ONC unveils 10-year plan for healthcare interoperability

By 2024, the national health IT infrastructure and data standards will evolve to support robust information sharing and aggregation, creating a "continuous learning" environment for care, according to an ONC paper published today.

The Office of the National Coordinator for Health IT outlined a 10-year plan to develop an interoperable health IT ecosystem that can simultaneously improve population health, boost patient engagement and lower costs.

The agency shared a set of five "critical building blocks" for achieving its goals, while also revealing its expectations for three, six and 10 years down the road.

National Coordinator for Health IT Karen DeSalvo (pictured), at the Patient Privacy Rights Summit in the District of Columbia on June 4, talked about the importance of getting feedback from multiple stakeholders for the paper, published in the wake of ONC's recently announced realignment, which aims to streamline processes as federal funding dries up.

"Though at ONC we have set interoperability to connect care and information on behalf of patients and consumers as a high priority ... I want to make sure that it's clear to folks that we didn't do that in our box at Humphrey," DeSalvo said. "We spent the first few months doing quite a bit of informal ... and formal environmental scans, looking for what kinds of writings, letters, comments we were receiving from our stakeholders of all walks." 

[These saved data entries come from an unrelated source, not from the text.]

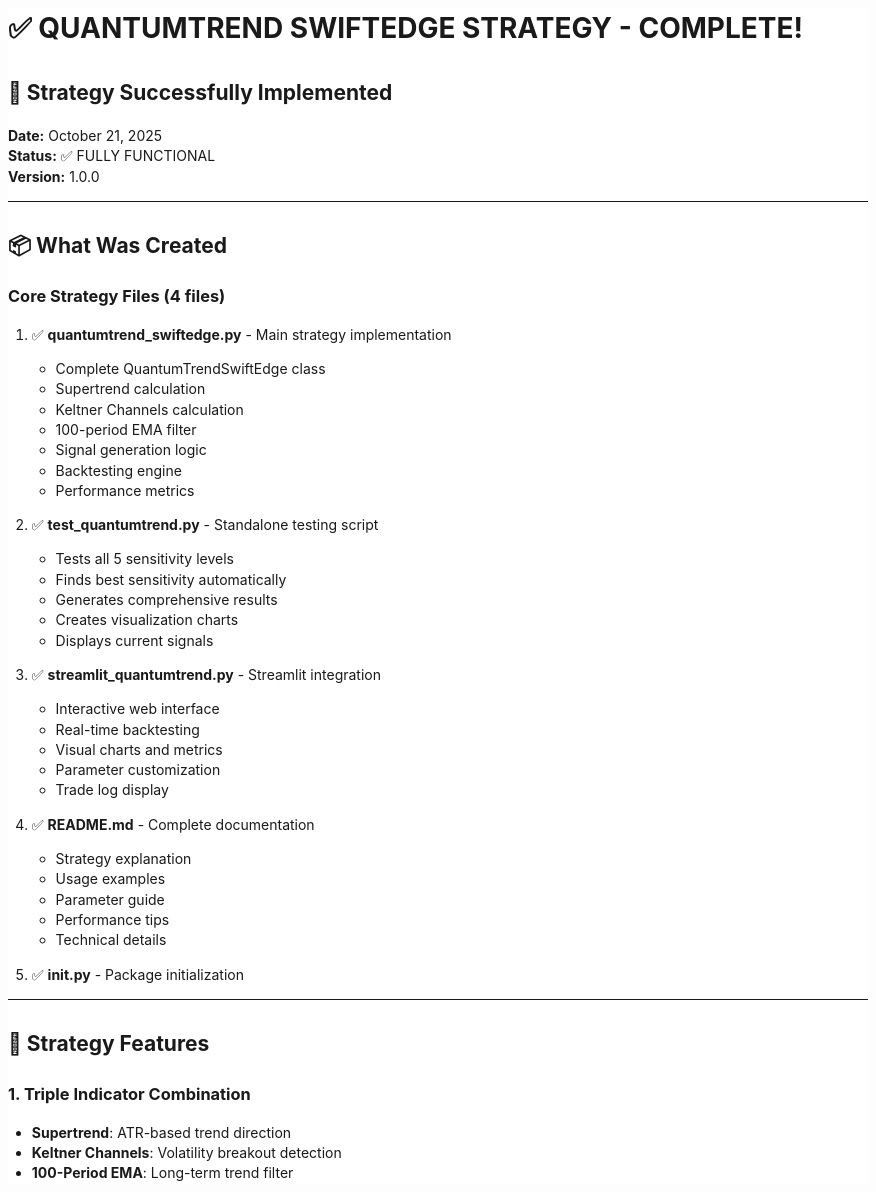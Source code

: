 # ✅ QUANTUMTREND SWIFTEDGE STRATEGY - COMPLETE!

## 🎉 Strategy Successfully Implemented

**Date:** October 21, 2025  
**Status:** ✅ FULLY FUNCTIONAL  
**Version:** 1.0.0

---

## 📦 What Was Created

### Core Strategy Files (4 files)

1. ✅ **quantumtrend_swiftedge.py** - Main strategy implementation
   - Complete QuantumTrendSwiftEdge class
   - Supertrend calculation
   - Keltner Channels calculation
   - 100-period EMA filter
   - Signal generation logic
   - Backtesting engine
   - Performance metrics

2. ✅ **test_quantumtrend.py** - Standalone testing script
   - Tests all 5 sensitivity levels
   - Finds best sensitivity automatically
   - Generates comprehensive results
   - Creates visualization charts
   - Displays current signals

3. ✅ **streamlit_quantumtrend.py** - Streamlit integration
   - Interactive web interface
   - Real-time backtesting
   - Visual charts and metrics
   - Parameter customization
   - Trade log display

4. ✅ **README.md** - Complete documentation
   - Strategy explanation
   - Usage examples
   - Parameter guide
   - Performance tips
   - Technical details

5. ✅ **__init__.py** - Package initialization

---

## 🎯 Strategy Features

### 1. Triple Indicator Combination
- **Supertrend**: ATR-based trend direction
- **Keltner Channels**: Volatility breakout detection
- **100-Period EMA**: Long-term trend filter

While the current health system has the capability to capture data at rest and in silos, DeSalvo said, to really make it powerful, it needs to be able to move safely and securely for the benefit of people.

"Interoperability ... is so complex," she said. "It requires all of us to have some shared responsibility thinking through how we're going to get there in a way that meets everyone's needs and expectations."

Within three years, according to ONC, the agency will have developed an interoperability roadmap by scaling current health information exchange approaches "across vendor platforms" to support transitions of care and public health. ONC said it plans to focus heavily on query-based data exchange and point-to-point information sharing.

Three years later, ONC said it anticipates "enhanced interoperability" throughout the care delivery system. Care providers from various settings, including schools and prisons, will be able to share relevant health information when and how they need it, the agency says. What's more, ONC said that disparate information sources, such as multi-payer claims databases and clinical data registries, will be increasingly integrated.

For instance, in one use-case example, ONC said that clinical settings and public health will be connected via bi-directional interfaces that allow for both reporting to public health departments and feedback and decision support to providers from public health entities.

By year 10, ONC said it envisions patients managing their own care information using personal electronic devices, sharing that information across multiple platforms with multiple parties, as necessary.

The building blocks necessary to achieving its goals, according to ONC, include:

  • Core technical standards and functions
  • Certification for adoption and optimization of products and services
  • Privacy and security protections
  • Supportive business, clinical cultural and regulatory environments
  • Governance

"It will take time to build a fully interoperable infrastructure of coordinated care and communication across healthcare providers, patients and public health entities that improves healthcare quality, lowers healthcare costs and improves population health," the paper's authors said. "No one person, organization or government agency alone can realize this vision of an interconnected health system."